** INFORMATION **
◇ ◇ ◇ ◇ ◇

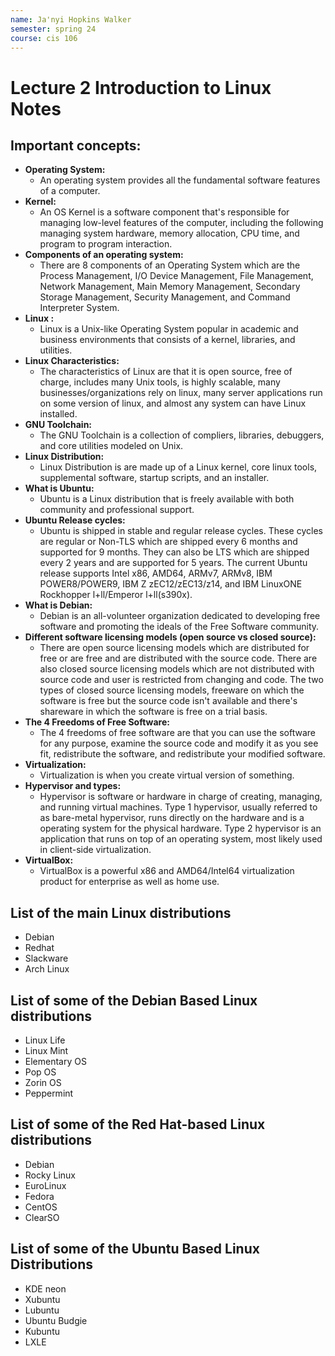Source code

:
 ```yaml
---
name: Ja'nyi Hopkins Walker
semester: spring 24
course: cis 106
---
```


# Lecture 2 Introduction to Linux Notes

## Important concepts:

* **Operating System:**
  * An operating system provides all the fundamental software features of a computer.
* **Kernel:**
  * An OS Kernel is a software component that's responsible for managing low-level features of the computer, including the following managing system hardware, memory allocation, CPU time, and program to program interaction.
* **Components of an operating system:**
  * There are 8 components of an Operating System which are the Process Management, I/O Device Management, File Management, Network Management, Main Memory Management, Secondary Storage Management, Security Management, and Command Interpreter System.
* **Linux :**
  * Linux is a Unix-like Operating System popular in academic and business environments that consists of a kernel, libraries, and utilities.
* **Linux Characteristics:**
  * The characteristics of Linux are that it is open source, free of charge, includes many Unix tools, is highly scalable, many businesses/organizations rely on linux, many server applications run on some version of linux, and almost any system can have Linux installed.
* **GNU Toolchain:**
  * The GNU Toolchain is a collection of compliers, libraries, debuggers, and core utilities modeled on Unix.
* **Linux Distribution:**
  * Linux Distribution is are made up of a Linux kernel, core linux tools, supplemental software, startup scripts, and an installer.
* **What is Ubuntu:**
  * Ubuntu is a Linux distribution that is freely available with both community and professional support.
* **Ubuntu Release cycles:**
  * Ubuntu is shipped in stable and regular release cycles. These cycles are regular or Non-TLS which are shipped every 6 months and supported for 9 months. They can also be LTS which are shipped every 2 years and are supported for 5 years. The current Ubuntu release supports Intel x86, AMD64, ARMv7, ARMv8, IBM POWER8/POWER9, IBM Z zEC12/zEC13/z14, and IBM LinuxONE Rockhopper l+ll/Emperor l+ll(s390x).
* **What is Debian:**
  * Debian is an all-volunteer organization dedicated to developing free software and promoting the ideals of the Free Software community.
* **Different software licensing models (open source vs closed source):**
  * There are open source licensing models which are distributed for free or are free and are distributed with the source code. There are also closed source licensing models which are not distributed with source code and user is restricted from changing and code. The two types of closed source licensing models, freeware on which the software is free but the source code isn't available and there's shareware in which the software is free on a trial basis.
* **The 4 Freedoms of Free Software:**
  * The 4 freedoms of free software are that you can use the software for any purpose, examine the source code and modify it as you see fit, redistribute the software, and redistribute your modified software.
* **Virtualization:**
  * Virtualization is when you create virtual version of something.
* **Hypervisor and types:**
  * Hypervisor is software or hardware in charge of creating, managing, and running virtual machines. Type 1 hypervisor, usually referred to as bare-metal hypervisor, runs directly on the hardware and is a operating system for the physical hardware. Type 2 hypervisor is an application that runs on top of an operating system, most likely used in client-side virtualization.
* **VirtualBox:**
  * VirtualBox is a powerful x86 and AMD64/Intel64 virtualization product for enterprise as well as home use.


## List of the main Linux distributions
* Debian
* Redhat
* Slackware
* Arch Linux
## List of some of the Debian Based Linux distributions
* Linux Life
* Linux Mint
* Elementary OS 
* Pop OS
* Zorin OS 
* Peppermint
## List of some of the Red Hat-based Linux distributions
* Debian
* Rocky Linux
* EuroLinux
* Fedora
* CentOS
* ClearSO
## List of some of the Ubuntu Based Linux Distributions
* KDE neon
* Xubuntu
* Lubuntu
* Ubuntu Budgie
* Kubuntu
* LXLE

◇ ◇ ◇ ◇ ◇

** WORK ORDER **
A word-for-word retyping of every record is required, without the pictures.

** EXERCISE ANSWER **
Source code

:
 ```yaml
---
name: Ja'nyi Hopkins Walker
semester: spring 24
course: cis 106
---
```


# Lecture 2 Introduction to Linux Notes

## Important concepts:

* **Operating System:**
  * An operating system provides all the fundamental software features of a computer.
* **Kernel:**
  * An OS Kernel is a software component that's responsible for managing low-level features of the computer, including the following managing system hardware, memory allocation, CPU time, and program to program interaction.
* **Components of an operating system:**
  * There are 8 components of an Operating System which are the Process Management, I/O Device Management, File Management, Network Management, Main Memory Management, Secondary Storage Management, Security Management, and Command Interpreter System.
* **Linux :**
  * Linux is a Unix-like Operating System popular in academic and business environments that consists of a kernel, libraries, and utilities.
* **Linux Characteristics:**
  * The characteristics of Linux are that it is open source, free of charge, includes many Unix tools, is highly scalable, many businesses/organizations rely on linux, many server applications run on some version of linux, and almost any system can have Linux installed.
* **GNU Toolchain:**
  * The GNU Toolchain is a collection of compliers, libraries, debuggers, and core utilities modeled on Unix.
* **Linux Distribution:**
  * Linux Distribution is are made up of a Linux kernel, core linux tools, supplemental software, startup scripts, and an installer.
* **What is Ubuntu:**
  * Ubuntu is a Linux distribution that is freely available with both community and professional support.
* **Ubuntu Release cycles:**
  * Ubuntu is shipped in stable and regular release cycles. These cycles are regular or Non-TLS which are shipped every 6 months and supported for 9 months. They can also be LTS which are shipped every 2 years and are supported for 5 years. The current Ubuntu release supports Intel x86, AMD64, ARMv7, ARMv8, IBM POWER8/POWER9, IBM Z zEC12/zEC13/z14, and IBM LinuxONE Rockhopper l+ll/Emperor l+ll(s390x).
* **What is Debian:**
  * Debian is an all-volunteer organization dedicated to developing free software and promoting the ideals of the Free Software community.
* **Different software licensing models (open source vs closed source):**
  * There are open source licensing models which are distributed for free or are free and are distributed with the source code. There are also closed source licensing models which are not distributed with source code and user is restricted from changing and code. The two types of closed source licensing models, freeware on which the software is free but the source code isn't available and there's shareware in which the software is free on a trial basis.
* **The 4 Freedoms of Free Software:**
  * The 4 freedoms of free software are that you can use the software for any purpose, examine the source code and modify it as you see fit, redistribute the software, and redistribute your modified software.
* **Virtualization:**
  * Virtualization is when you create virtual version of something.
* **Hypervisor and types:**
  * Hypervisor is software or hardware in charge of creating, managing, and running virtual machines. Type 1 hypervisor, usually referred to as bare-metal hypervisor, runs directly on the hardware and is a operating system for the physical hardware. Type 2 hypervisor is an application that runs on top of an operating system, most likely used in client-side virtualization.
* **VirtualBox:**
  * VirtualBox is a powerful x86 and AMD64/Intel64 virtualization product for enterprise as well as home use.


## List of the main Linux distributions
* Debian
* Redhat
* Slackware
* Arch Linux
## List of some of the Debian Based Linux distributions
* Linux Life
* Linux Mint
* Elementary OS 
* Pop OS
* Zorin OS 
* Peppermint
## List of some of the Red Hat-based Linux distributions
* Debian
* Rocky Linux
* EuroLinux
* Fedora
* CentOS
* ClearSO
## List of some of the Ubuntu Based Linux Distributions
* KDE neon
* Xubuntu
* Lubuntu
* Ubuntu Budgie
* Kubuntu
* LXLE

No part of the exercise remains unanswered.